Dataset items ▸
---------------
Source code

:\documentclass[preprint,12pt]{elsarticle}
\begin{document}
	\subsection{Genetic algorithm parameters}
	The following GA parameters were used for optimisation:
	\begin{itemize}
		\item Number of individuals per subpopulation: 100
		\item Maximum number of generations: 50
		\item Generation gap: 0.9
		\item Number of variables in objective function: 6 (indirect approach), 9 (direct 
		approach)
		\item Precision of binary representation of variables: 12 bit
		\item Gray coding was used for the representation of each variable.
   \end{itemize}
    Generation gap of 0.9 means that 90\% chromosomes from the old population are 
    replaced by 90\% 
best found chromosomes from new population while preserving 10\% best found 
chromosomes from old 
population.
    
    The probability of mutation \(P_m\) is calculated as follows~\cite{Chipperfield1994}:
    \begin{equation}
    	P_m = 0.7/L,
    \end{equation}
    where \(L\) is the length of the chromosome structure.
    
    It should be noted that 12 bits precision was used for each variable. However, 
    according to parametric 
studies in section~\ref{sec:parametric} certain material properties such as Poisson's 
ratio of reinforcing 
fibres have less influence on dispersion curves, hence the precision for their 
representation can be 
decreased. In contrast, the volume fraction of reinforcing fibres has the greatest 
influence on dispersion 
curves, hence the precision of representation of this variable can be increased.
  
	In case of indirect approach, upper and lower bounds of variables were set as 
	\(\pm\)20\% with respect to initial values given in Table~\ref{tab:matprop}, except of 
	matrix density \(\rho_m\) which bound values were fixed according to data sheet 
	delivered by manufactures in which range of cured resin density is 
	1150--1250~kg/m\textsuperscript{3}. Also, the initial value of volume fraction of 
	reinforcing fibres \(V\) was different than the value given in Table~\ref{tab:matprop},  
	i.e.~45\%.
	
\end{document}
---------------
Read the entries and select each line where the word "used" is found.

	The following GA parameters were used for optimisation:
		\item Gray coding was used for the representation of each variable.
    It should be noted that 12 bits precision was used for each variable. However, 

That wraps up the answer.